Pour assurer une pérennité des filières biocarburants à plus long terme, différentes conditions devront être réunies comme l’augmentation des prix des énergies fossiles et/ou la taxation du CO2, la mise en place de leviers politiques avec notamment le déploiement d’objectifs post 2020 (niveau d’incorporation, réduction des gaz à effet de serre, etc.) et de normes de mélange sur les carburants.



 

Les biocarburants dans le secteur des transports routiers

La consommation mondiale d’énergie dans le secteur des transports routiers s’élève à près de 2 Gtep. En 2014, les carburants alternatifs à l’essence et au gazole pétroliers, en constante progression, représentaient 6,7% des carburants consommés. Parmi ces alternatives (biocarburants, GPL, GNV, électricité), les biocarburants représentaient 69Mtep. Leur consommation a progressé de près de 8 % entre 2013 et 2014. Dans le même temps, la demande en carburants routiers augmentait de seulement 2,1 %.

Consommation mondiale d'énergie dans les transports routiers en 2014

Dans le monde, la part de biocarburants consommés dans les transports est en constante progression mais à un rythme plus modéré sur 2011-2014. L’Amérique latine affiche le taux d’incorporation global le plus élevé avec plus de 10 % (en énergie). L’Amérique du nord et l’Europe suivent ensuite avec un taux autour de 5 % (en énergie). Après une inflexion entre 2012 et 2013, le taux d’incorporation en Europe est remonté entre 2013 et 2014..

Évolution de la consommation de biocarburants éthanol et biodiesel dans le monde

La consommation de biocarburants pour le transport routier est repartie à la hausse mais reste cependant en deçà du niveau observé en 2012. À l’heure actuelle, seules la Finlande et la Suède ont déjà atteint l’objectif 2020 de consommation, de la directive ENR de la Commission européenne fixant à 10 % la part d’énergie renouvelable dans le secteur des transports.

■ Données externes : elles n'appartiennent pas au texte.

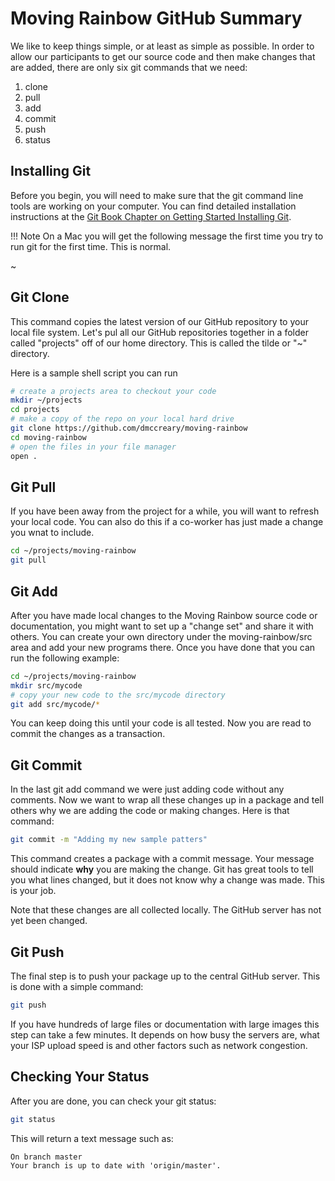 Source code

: # Moving Rainbow GitHub Summary

We like to keep things simple, or at least as simple as possible.  In
order to allow our participants to get our source code and then
make changes that are added, there are only six git commands that
we need:

1. clone
2. pull
3. add
4. commit
5. push
6. status

## Installing Git

Before you begin, you will need to make sure that the git
command line tools are working on your computer. You can find
detailed installation instructions at the [Git Book Chapter on Getting Started Installing Git](https://git-scm.com/book/en/v2/Getting-Started-Installing-Git).

!!! Note
    On a Mac you will get the following message the first time you try to run git for the first time.  This is normal.

~[](../img/git-mac-setup.png)

## Git Clone

This command copies the latest version of our GitHub repository to your local
file system.  Let's pul all our GitHub repositories together in a folder
called "projects" off of our home directory.  This is called the tilde or "~" directory.

Here is a sample shell script you can run

```sh
# create a projects area to checkout your code
mkdir ~/projects
cd projects
# make a copy of the repo on your local hard drive
git clone https://github.com/dmccreary/moving-rainbow
cd moving-rainbow
# open the files in your file manager
open .
```

## Git Pull

If you have been away from the project for a while, you will want to refresh your
local code.  You can also do this if a co-worker has just made a change you wnat
to include.

```sh
cd ~/projects/moving-rainbow
git pull
```

## Git Add

After you have made local changes to the Moving Rainbow source code or documentation, you might
want to set up a "change set" and share it with others.  You
can create your own directory under the moving-rainbow/src
area and add your new programs there.  Once you have done
that you can run the following example:

```sh
cd ~/projects/moving-rainbow
mkdir src/mycode
# copy your new code to the src/mycode directory
git add src/mycode/*
```

You can keep doing this until your code is all tested.  Now
you are read to commit the changes as a transaction.

## Git Commit

In the last git add command we were just adding code
without any comments.  Now we want to wrap all these
changes up in a package and tell others why we are
adding the code or making changes.  Here is that command:

```sh
git commit -m "Adding my new sample patters"
```

This command creates a package with a commit message.
Your message should indicate **why** you are making the change.
Git has great tools to tell you what lines changed, but it does not know why a change was made.  This is your job.

Note that these changes are all collected locally.  The GitHub server has not yet been changed.

## Git Push

The final step is to push your package up to the central GitHub server.  This is done with a simple command:

```sh
git push
```

If you have hundreds of large files or documentation with large images this step can take a few minutes.  It depends on how busy the servers are, what your ISP upload speed is and other factors such as network congestion.

## Checking Your Status

After you are done, you can check your git status:

```sh
git status
```

This will return a text message such as:

```
On branch master
Your branch is up to date with 'origin/master'.
``` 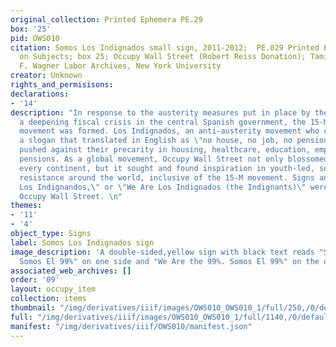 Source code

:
 ```yaml
---
original_collection: Printed Ephemera PE.29
box: '25'
pid: OWS010
citation: Somos Los Indignados small sign, 2011-2012;  PE.029 Printed Ephemera Collection
  on Subjects; box 25; Occupy Wall Street (Robert Reiss Donation); Tamiment Library/Robert
  F. Wagner Labor Archives, New York University
creator: Unknown
rights_and_permisisons:
declarations:
- '14'
description: "In response to the austerity measures put in place by the Spanish government,
  a deepening fiscal crisis in the central Spanish government, the 15-M, or Los Indignados,
  movement was formed. Los Indignados, an anti-austerity movement who coalesced around
  a slogan that translated in English as \"no house, no job, no pension, no fear,\"
  pushed against their precarity in housing, healthcare, education, employment, and
  pensions. As a global movement, Occupy Wall Street not only blossomed across nearly
  every continent, but it sought and found inspiration in youth-led, self-organized
  resistance around the world, inclusive of the 15-M movement. Signs announcing, \"Somos
  Los Indignandos,\" or \"We Are Los Indignados (the Indignants)\" were common at
  Occupy Wall Street. \n"
themes:
- '11'
- '4'
object_type: Signs
label: Somos Los Indignados sign
image_description: 'A double-sided,yellow sign with black text reads "Somos Los Indignados.
  Somos El 99%" on one side and "We Are the 99%. Somos El 99%" on the opposite side. '
associated_web_archives: []
order: '09'
layout: occupy_item
collection: items
thumbnail: "/img/derivatives/iiif/images/OWS010_OWS010_1/full/250,/0/default.jpg"
full: "/img/derivatives/iiif/images/OWS010_OWS010_1/full/1140,/0/default.jpg"
manifest: "/img/derivatives/iiif/OWS010/manifest.json"
---
```

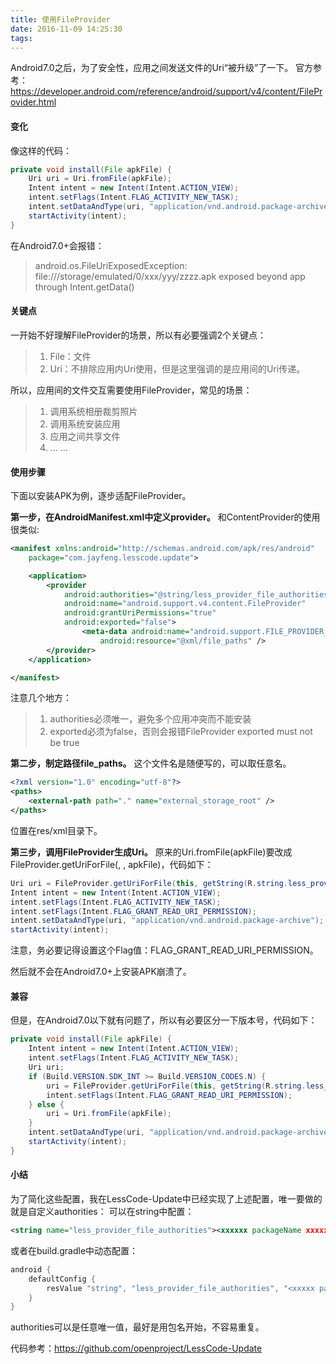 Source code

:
 ```yaml
---
title: 使用FileProvider
date: 2016-11-09 14:25:30
tags:
---
```


Android7.0之后，为了安全性，应用之间发送文件的Uri“被升级”了一下。
官方参考：
https://developer.android.com/reference/android/support/v4/content/FileProvider.html

#### 变化
像这样的代码：
```java
private void install(File apkFile) {
    Uri uri = Uri.fromFile(apkFile);
    Intent intent = new Intent(Intent.ACTION_VIEW);
    intent.setFlags(Intent.FLAG_ACTIVITY_NEW_TASK);
    intent.setDataAndType(uri, "application/vnd.android.package-archive");
    startActivity(intent);
}
```
在Android7.0+会报错：
> android.os.FileUriExposedException: file:///storage/emulated/0/xxx/yyy/zzzz.apk exposed beyond app through Intent.getData()

#### 关键点
一开始不好理解FileProvider的场景，所以有必要强调2个关键点：
> 1. File：文件
> 2. Uri：不排除应用内Uri使用，但是这里强调的是应用间的Uri传递。

所以，应用间的文件交互需要使用FileProvider，常见的场景：
> 1. 调用系统相册裁剪照片
> 2. 调用系统安装应用
> 3. 应用之间共享文件
> 4. ... ...

#### 使用步骤
下面以安装APK为例，逐步适配FileProvider。
<!-- more -->

<b>第一步，在AndroidManifest.xml中定义provider。</b>
和ContentProvider的使用很类似:
```xml
<manifest xmlns:android="http://schemas.android.com/apk/res/android"
    package="com.jayfeng.lesscode.update">

    <application>
        <provider
            android:authorities="@string/less_provider_file_authorities"
            android:name="android.support.v4.content.FileProvider"
            android:grantUriPermissions="true"
            android:exported="false">
                <meta-data android:name="android.support.FILE_PROVIDER_PATHS"
                    android:resource="@xml/file_paths" />
        </provider>
    </application>

</manifest>
```
注意几个地方：
> 1. authorities必须唯一，避免多个应用冲突而不能安装
> 2. exported必须为false，否则会报错FileProvider exported must not be true

<b>第二步，制定路径file_paths。</b>
这个文件名是随便写的，可以取任意名。
```xml
<?xml version="1.0" encoding="utf-8"?>
<paths>
    <external-path path="." name="external_storage_root" />
</paths>
```
位置在res/xml目录下。

<b>第三步，调用FileProvider生成Uri。</b>
原来的Uri.fromFile(apkFile)要改成FileProvider.getUriForFile(<Context>, <Authorities>, apkFile)，代码如下：
```java
Uri uri = FileProvider.getUriForFile(this, getString(R.string.less_provider_file_authorities), apkFile);
Intent intent = new Intent(Intent.ACTION_VIEW);
intent.setFlags(Intent.FLAG_ACTIVITY_NEW_TASK);
intent.setFlags(Intent.FLAG_GRANT_READ_URI_PERMISSION);
intent.setDataAndType(uri, "application/vnd.android.package-archive");
startActivity(intent);
```
注意，务必要记得设置这个Flag值：FLAG_GRANT_READ_URI_PERMISSION。

然后就不会在Android7.0+上安装APK崩溃了。

#### 兼容
但是，在Android7.0以下就有问题了，所以有必要区分一下版本号，代码如下：
```java
private void install(File apkFile) {
    Intent intent = new Intent(Intent.ACTION_VIEW);
    intent.setFlags(Intent.FLAG_ACTIVITY_NEW_TASK);
    Uri uri;
    if (Build.VERSION.SDK_INT >= Build.VERSION_CODES.N) {
        uri = FileProvider.getUriForFile(this, getString(R.string.less_provider_file_authorities), apkFile);
        intent.setFlags(Intent.FLAG_GRANT_READ_URI_PERMISSION);
    } else {
        uri = Uri.fromFile(apkFile);
    }
    intent.setDataAndType(uri, "application/vnd.android.package-archive");
    startActivity(intent);
}
```

#### 小结
为了简化这些配置，我在LessCode-Update中已经实现了上述配置，唯一要做的就是自定义authorities：
可以在string中配置：
```xml
<string name="less_provider_file_authorities"><xxxxxx packageName xxxxxx>.fileprovider</string>
```
或者在build.gradle中动态配置：
```java
android {
    defaultConfig {
        resValue "string", "less_provider_file_authorities", "<xxxxx packageName xxxx>.fileprovider"
    }
}
```
authorities可以是任意唯一值，最好是用包名开始，不容易重复。

代码参考：https://github.com/openproject/LessCode-Update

Part des énergies renouvelables dans le secteur transport dans les différents États membres européens en 2014

Biodiesel

Jusqu’en 2014, la consommation mondiale de biodiesel – esters méthyliques d’acides gras (EMAG) et huiles végétales hydrogénées (HVO) – a été en phase de croissance atteignant des volumes records (près de 30 Mt), en particulier grâce à la progression récente du marché brésilien. Le Brésil est devenu, en effet, le deuxième producteur et consommateur mondial derrière les États-Unis. L’année, 2015 devrait néanmoins être en retrait du fait essentiellement de la baisse des prix du pétrole et de changements de réglementation en Allemagne, autre grand pays consommateur de biodiesel. En 2015, l’écart de prix entre les huiles végétales et le gazole s’est très fortement accru. En effet, l’organisation des nations unies pour l’alimentation et l’agriculture (FAO) annonce des perspectives peu encourageantes pour la production d’huile de palme en 2016, tandis que la demande mondiale est en constante hausse.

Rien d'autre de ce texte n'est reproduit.